*RECORDED DATA*.
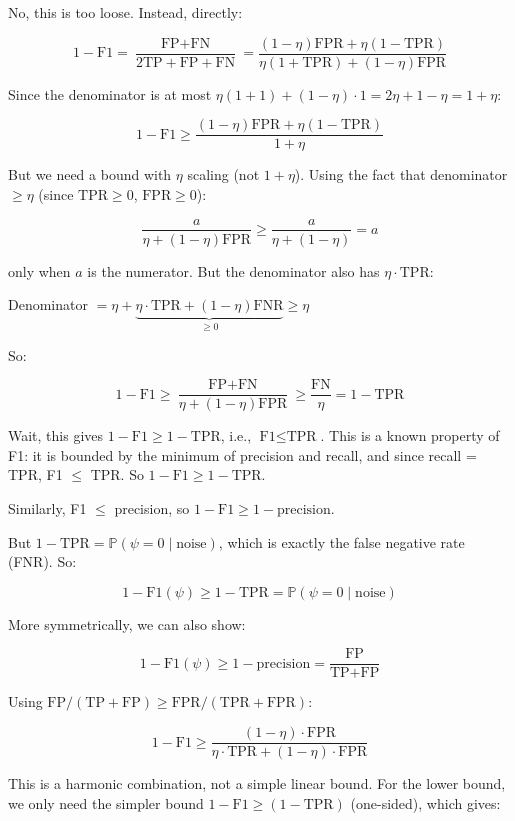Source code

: \documentclass[
  12pt,
]{ctexart}
\begin{document}
No, this is too loose. Instead, directly:

\[1 - \text{F1} = \frac{\text{FP} + \text{FN}}{2\text{TP} + \text{FP} + \text{FN}} = \frac{(1-\eta)\text{FPR} + \eta(1-\text{TPR})}{\eta(1+\text{TPR}) + (1-\eta)\text{FPR}}\]

Since the denominator is at most
\(\eta(1+1) + (1-\eta)\cdot 1 = 2\eta + 1 - \eta = 1 + \eta\):

\[1 - \text{F1} \geq \frac{(1-\eta)\text{FPR} + \eta(1-\text{TPR})}{1 + \eta}\]

But we need a bound with \(\eta\) scaling (not \(1+\eta\)). Using the
fact that denominator \(\geq \eta\) (since \(\text{TPR} \geq 0\),
\(\text{FPR} \geq 0\)):

\[\frac{a}{\eta + (1-\eta)\text{FPR}} \geq \frac{a}{\eta + (1-\eta)} = a\]

only when \(a\) is the numerator. But the denominator also has
\(\eta\cdot\text{TPR}\):

Denominator
\(= \eta + \underbrace{\eta\cdot\text{TPR} + (1-\eta)\text{FNR}}_{\geq 0} \geq \eta\)

So:

\[1 - \text{F1} \geq \frac{\text{FP} + \text{FN}}{\eta + (1-\eta)\text{FPR}} \geq \frac{\text{FN}}{\eta} = 1 - \text{TPR}\]

Wait, this gives \(1 - \text{F1} \geq 1 - \text{TPR}\), i.e.,
\(\text{F1} \leq \text{TPR}\). This is a known property of F1: it is
bounded by the minimum of precision and recall, and since recall = TPR,
F1 \(\leq\) TPR. So \(1 - \text{F1} \geq 1 - \text{TPR}\).

Similarly, F1 \(\leq\) precision, so
\(1 - \text{F1} \geq 1 - \text{precision}\).

But \(1 - \text{TPR} = \mathbb{P}(\psi=0 \mid \text{noise})\), which is
exactly the false negative rate (FNR). So:

\[1 - \text{F1}(\psi) \geq 1 - \text{TPR} = \mathbb{P}(\psi=0 \mid \text{noise})\]

More symmetrically, we can also show:

\[1 - \text{F1}(\psi) \geq 1 - \text{precision} = \frac{\text{FP}}{\text{TP} + \text{FP}}\]

Using
\(\text{FP}/(\text{TP}+\text{FP}) \geq \text{FPR}/(\text{TPR} + \text{FPR})\):

\[1 - \text{F1} \geq \frac{(1-\eta)\cdot\text{FPR}}{\eta\cdot\text{TPR} + (1-\eta)\cdot\text{FPR}}\]

This is a harmonic combination, not a simple linear bound. For the lower
bound, we only need the simpler bound
\(1 - \text{F1} \geq (1 - \text{TPR})\) (one-sided), which gives:
\end{document}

*TO DO*. Only the lines from the start of the records above through the line containing "(1-\eta)\cdot 1 = 2\eta" should be returned, exactly and with both ends, please; the pictures stay out.

*SOLUTION FOR THIS PROBLEM*.
Source code

: \documentclass[
  12pt,
]{ctexart}
\begin{document}
No, this is too loose. Instead, directly:

\[1 - \text{F1} = \frac{\text{FP} + \text{FN}}{2\text{TP} + \text{FP} + \text{FN}} = \frac{(1-\eta)\text{FPR} + \eta(1-\text{TPR})}{\eta(1+\text{TPR}) + (1-\eta)\text{FPR}}\]

Since the denominator is at most
\(\eta(1+1) + (1-\eta)\cdot 1 = 2\eta + 1 - \eta = 1 + \eta\):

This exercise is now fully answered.